Title : Ex Husband and Wife
URL : http://www.winglin.net/fanfic/teriyaki182/
Author : Teriyaki18
Reviewed by SueWey @ Crepuscular Tears
 
Title: 4/5
I like the title, though it isn’t that catchy enough to actually grab my attention but it does fit your story quite well.
 
Poster/Background: 10/10
Oh, I’m loving your poster ( HAHA )! Nice selection of colors and pictures, though I prefer the girl not to smile since this story is kinda depressing ( well, it’s more to the sad side than the happy side, haha! ). Plus, I like the quote on your poster ( ^^ ).
 
Forewords: 10/10
Nothing much to say here. It was well written out, though it was in a common way but never failed to keep me going!
 
Plot: 12/15
Nice plot you had there, though there were some predictable scenes in the story for me and I don’t know, it just didn’t really grab my attention to the fullest ( maybe cause I’ve read this several times already, teehee ). But, I did got all hooked up at the they-almost-had-sex scene ( ROFL! HAHA, sorry folks. This reviewer is slightly horny xD ).
 
Creativity/Originality: 8/10
Yeah, I’d say you had a nice plot but when it comes to originality, it’s a no-no. I understand that this plot is purely from your own brain, and that you did not plagiarize from anywhere but I have read stories very similar to this as well ( then again, these days is hard to find plots that are very fresh and new so I didn’t actually deduct your marks fully ).

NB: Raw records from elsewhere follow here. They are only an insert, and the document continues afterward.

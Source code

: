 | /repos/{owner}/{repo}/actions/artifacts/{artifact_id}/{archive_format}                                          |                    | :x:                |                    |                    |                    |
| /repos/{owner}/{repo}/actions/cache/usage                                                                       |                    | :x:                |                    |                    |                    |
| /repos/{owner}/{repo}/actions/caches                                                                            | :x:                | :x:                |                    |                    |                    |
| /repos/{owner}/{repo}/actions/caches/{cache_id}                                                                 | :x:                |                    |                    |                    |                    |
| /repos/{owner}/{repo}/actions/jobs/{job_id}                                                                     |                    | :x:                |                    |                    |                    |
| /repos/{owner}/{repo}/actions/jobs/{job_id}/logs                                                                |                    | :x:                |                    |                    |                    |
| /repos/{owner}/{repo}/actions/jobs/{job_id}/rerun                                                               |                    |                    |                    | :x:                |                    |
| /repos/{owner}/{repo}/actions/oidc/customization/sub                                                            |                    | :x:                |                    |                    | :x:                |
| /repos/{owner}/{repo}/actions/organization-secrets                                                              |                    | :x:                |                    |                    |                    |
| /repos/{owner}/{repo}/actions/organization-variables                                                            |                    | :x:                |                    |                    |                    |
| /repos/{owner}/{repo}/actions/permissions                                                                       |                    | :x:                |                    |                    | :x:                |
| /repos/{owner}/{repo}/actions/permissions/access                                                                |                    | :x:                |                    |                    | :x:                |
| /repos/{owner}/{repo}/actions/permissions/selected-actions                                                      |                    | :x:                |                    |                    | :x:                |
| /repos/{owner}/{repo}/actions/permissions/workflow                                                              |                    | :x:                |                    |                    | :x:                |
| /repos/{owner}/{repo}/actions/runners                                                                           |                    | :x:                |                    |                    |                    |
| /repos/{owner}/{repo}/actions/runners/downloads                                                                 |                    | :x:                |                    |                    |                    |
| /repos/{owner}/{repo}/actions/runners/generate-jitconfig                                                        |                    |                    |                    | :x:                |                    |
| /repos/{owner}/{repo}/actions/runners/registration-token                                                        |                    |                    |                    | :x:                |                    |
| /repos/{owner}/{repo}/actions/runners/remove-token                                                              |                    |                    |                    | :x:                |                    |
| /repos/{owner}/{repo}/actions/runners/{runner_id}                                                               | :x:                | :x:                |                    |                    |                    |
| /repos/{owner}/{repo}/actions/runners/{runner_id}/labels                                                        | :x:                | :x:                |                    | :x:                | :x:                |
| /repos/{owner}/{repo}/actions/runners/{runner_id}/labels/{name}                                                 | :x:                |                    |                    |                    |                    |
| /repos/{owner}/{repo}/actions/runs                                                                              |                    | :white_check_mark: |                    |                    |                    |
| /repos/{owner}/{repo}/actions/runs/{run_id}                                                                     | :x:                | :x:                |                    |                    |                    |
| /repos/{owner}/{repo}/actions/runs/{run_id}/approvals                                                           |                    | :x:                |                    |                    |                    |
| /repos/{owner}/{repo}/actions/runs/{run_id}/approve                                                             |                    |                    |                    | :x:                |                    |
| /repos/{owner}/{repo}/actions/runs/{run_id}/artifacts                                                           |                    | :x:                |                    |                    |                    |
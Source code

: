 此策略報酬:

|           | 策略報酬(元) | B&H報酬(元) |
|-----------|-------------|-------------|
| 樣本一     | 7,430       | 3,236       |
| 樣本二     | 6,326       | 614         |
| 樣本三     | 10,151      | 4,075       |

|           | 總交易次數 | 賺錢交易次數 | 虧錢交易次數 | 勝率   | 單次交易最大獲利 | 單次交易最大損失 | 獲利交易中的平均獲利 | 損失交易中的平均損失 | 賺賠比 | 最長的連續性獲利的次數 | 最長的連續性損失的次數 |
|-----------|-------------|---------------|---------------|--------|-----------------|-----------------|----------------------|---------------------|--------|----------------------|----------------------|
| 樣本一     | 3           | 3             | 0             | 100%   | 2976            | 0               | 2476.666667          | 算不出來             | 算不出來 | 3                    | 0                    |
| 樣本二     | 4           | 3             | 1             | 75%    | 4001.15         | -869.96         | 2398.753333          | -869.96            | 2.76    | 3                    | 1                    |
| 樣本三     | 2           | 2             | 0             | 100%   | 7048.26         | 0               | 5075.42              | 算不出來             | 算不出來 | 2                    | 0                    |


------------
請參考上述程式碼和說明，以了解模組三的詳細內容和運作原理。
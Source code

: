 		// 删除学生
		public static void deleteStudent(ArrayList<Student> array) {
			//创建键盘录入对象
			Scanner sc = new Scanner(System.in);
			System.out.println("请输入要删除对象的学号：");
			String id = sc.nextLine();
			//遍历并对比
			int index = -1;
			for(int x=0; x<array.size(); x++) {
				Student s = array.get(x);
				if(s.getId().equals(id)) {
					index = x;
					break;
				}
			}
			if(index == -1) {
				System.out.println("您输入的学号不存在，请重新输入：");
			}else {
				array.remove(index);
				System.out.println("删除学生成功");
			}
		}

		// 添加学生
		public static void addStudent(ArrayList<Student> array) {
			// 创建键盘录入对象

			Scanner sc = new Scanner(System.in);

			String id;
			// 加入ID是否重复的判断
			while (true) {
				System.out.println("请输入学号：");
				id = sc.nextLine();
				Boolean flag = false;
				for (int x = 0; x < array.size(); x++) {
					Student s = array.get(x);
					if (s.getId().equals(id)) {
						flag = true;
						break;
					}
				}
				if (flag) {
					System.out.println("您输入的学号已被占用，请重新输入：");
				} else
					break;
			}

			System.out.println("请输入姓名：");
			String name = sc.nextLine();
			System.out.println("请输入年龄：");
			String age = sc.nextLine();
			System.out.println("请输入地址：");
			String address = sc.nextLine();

As for your creativity, it was fine. Nothing much to say ( ^^ ).
 
Flow: 9/10
Your flow was perfect at the beginning but when it was reaching to its end, it was quite sudden. I understand that you don’t want to put anymore drama in the story but it would be best if you keep it going instead of leaving us hanging there. I’m sure that all of us, readers, ( okay, maybe not all but most of us ) would like to know what happened when Lin’s parents saw them hugging and what happened next.
 
Spelling/Grammar/Vocabulary: 9/10
Give a round of applause to yourself cause I did not spot any spelling mistakes ( yay! ). Not everyone can avoid that ya know.
However, I did spot a few minor grammar mistakes here and there such as in chapter 4 where you wrote;
‘Or have her knees goes weak at his sexy gaze.’
It should’ve been;
‘Or have her knees go weak at this sexy gaze.’
Vocabulary was above average.
 
Characterization: 10/10
Everything was fine. You’ve described your characters very well and I have no problem with that.
 
Writing Style: 10/10
I’ve nothing much to say here as well. Everything seems fine here; it was neat, understandable and detailed. Give another round of applause for yourself ( ^^ )!
 
Overall Enjoyment: 4/5
I enjoyed reading it very much though not to the fullest (:
Hope you’re satisfied your review! And, sorry that I took quite awhile to finish your request!